• What to produce: Beginning with the line below that contains "- Com a venv" and ending with the line that contains "- Após a execução", copy every line exactly. Copy nothing else.

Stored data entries
━━━━

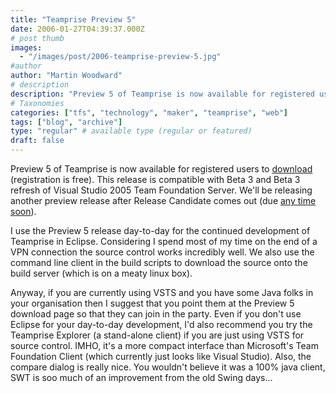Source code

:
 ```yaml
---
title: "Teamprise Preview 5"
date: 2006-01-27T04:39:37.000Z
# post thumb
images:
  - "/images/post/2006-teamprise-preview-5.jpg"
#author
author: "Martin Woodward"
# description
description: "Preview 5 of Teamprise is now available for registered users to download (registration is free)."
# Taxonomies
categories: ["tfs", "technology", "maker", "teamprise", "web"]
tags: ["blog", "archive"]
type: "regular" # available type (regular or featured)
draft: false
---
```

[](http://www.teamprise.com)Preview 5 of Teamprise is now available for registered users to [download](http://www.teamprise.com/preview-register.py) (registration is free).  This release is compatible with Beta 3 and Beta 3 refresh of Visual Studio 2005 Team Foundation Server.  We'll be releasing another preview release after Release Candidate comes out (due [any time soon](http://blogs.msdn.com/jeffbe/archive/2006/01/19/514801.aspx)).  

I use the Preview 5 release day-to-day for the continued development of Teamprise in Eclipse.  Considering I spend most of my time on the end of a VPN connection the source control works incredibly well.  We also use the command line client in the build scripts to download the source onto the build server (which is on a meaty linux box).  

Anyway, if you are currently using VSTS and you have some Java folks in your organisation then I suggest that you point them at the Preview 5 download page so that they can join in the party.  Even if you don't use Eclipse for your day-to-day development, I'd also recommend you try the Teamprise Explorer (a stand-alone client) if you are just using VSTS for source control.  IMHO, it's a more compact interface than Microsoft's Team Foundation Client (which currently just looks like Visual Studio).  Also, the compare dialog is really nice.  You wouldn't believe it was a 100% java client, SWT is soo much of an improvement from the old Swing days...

━━━━

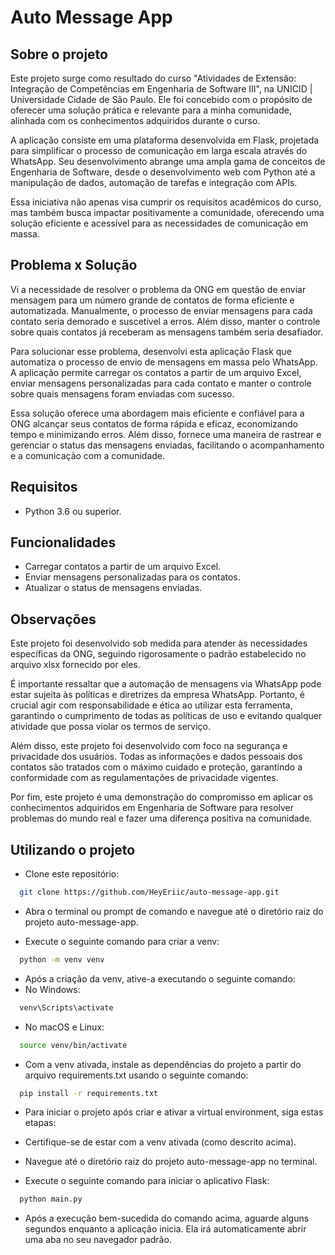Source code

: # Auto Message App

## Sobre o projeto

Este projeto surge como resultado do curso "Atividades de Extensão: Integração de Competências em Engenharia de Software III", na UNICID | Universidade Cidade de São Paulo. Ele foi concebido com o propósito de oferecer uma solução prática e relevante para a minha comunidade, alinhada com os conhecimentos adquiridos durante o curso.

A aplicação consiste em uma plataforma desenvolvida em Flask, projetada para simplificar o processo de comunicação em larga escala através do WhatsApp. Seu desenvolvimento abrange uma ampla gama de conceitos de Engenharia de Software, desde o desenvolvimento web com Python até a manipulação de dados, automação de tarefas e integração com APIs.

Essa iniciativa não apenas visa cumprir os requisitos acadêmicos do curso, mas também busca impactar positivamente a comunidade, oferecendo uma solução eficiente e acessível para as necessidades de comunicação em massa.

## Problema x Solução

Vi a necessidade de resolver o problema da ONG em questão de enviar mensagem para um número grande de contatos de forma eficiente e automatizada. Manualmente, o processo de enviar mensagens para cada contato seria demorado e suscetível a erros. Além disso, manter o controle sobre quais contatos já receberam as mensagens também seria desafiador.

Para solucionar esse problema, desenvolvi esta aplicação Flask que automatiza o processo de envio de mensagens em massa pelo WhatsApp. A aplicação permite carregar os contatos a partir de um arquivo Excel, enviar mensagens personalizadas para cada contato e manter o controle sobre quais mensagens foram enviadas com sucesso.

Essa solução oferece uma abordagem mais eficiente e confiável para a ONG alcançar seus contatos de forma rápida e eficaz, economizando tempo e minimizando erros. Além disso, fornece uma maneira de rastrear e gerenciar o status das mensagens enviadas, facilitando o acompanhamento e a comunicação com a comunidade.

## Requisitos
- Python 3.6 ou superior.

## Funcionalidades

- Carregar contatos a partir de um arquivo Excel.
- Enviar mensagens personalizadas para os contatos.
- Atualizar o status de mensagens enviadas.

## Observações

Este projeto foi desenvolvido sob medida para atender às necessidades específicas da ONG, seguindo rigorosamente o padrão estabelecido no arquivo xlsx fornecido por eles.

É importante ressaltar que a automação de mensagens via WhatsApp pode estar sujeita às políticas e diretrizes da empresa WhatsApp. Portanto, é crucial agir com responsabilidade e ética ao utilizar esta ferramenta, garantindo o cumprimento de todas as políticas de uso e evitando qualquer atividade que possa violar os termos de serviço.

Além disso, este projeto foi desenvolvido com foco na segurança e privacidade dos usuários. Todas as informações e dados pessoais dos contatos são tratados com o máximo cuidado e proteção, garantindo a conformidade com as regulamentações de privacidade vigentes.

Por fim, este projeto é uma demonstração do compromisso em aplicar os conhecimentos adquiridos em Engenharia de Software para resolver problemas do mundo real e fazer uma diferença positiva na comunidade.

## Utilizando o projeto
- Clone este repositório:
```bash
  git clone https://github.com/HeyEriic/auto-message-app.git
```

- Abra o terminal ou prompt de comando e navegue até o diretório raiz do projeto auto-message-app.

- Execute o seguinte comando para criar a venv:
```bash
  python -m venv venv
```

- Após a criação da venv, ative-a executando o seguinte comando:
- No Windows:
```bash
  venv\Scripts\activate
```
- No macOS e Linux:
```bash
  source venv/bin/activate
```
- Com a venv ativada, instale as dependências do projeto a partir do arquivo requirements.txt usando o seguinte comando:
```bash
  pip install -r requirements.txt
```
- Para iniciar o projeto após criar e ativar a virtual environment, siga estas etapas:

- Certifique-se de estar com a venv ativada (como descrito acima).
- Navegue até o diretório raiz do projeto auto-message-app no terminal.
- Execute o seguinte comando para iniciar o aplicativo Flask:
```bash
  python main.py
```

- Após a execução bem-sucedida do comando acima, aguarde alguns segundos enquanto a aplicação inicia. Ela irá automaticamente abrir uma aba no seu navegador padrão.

━━━━

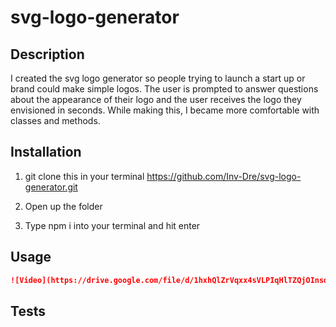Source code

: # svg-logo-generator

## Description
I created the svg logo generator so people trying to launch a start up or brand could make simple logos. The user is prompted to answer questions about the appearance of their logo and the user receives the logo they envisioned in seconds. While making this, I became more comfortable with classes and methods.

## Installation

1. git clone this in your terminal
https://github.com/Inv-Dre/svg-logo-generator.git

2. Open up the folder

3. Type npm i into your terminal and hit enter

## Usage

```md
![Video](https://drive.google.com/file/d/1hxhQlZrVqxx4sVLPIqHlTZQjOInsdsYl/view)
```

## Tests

━━━━

• Task result:
- Com a venv ativada, instale as dependências do projeto a partir do arquivo requirements.txt usando o seguinte comando:
```bash
  pip install -r requirements.txt
```
- Para iniciar o projeto após criar e ativar a virtual environment, siga estas etapas:

- Certifique-se de estar com a venv ativada (como descrito acima).
- Navegue até o diretório raiz do projeto auto-message-app no terminal.
- Execute o seguinte comando para iniciar o aplicativo Flask:
```bash
  python main.py
```

- Após a execução bem-sucedida do comando acima, aguarde alguns segundos enquanto a aplicação inicia. Ela irá automaticamente abrir uma aba no seu navegador padrão.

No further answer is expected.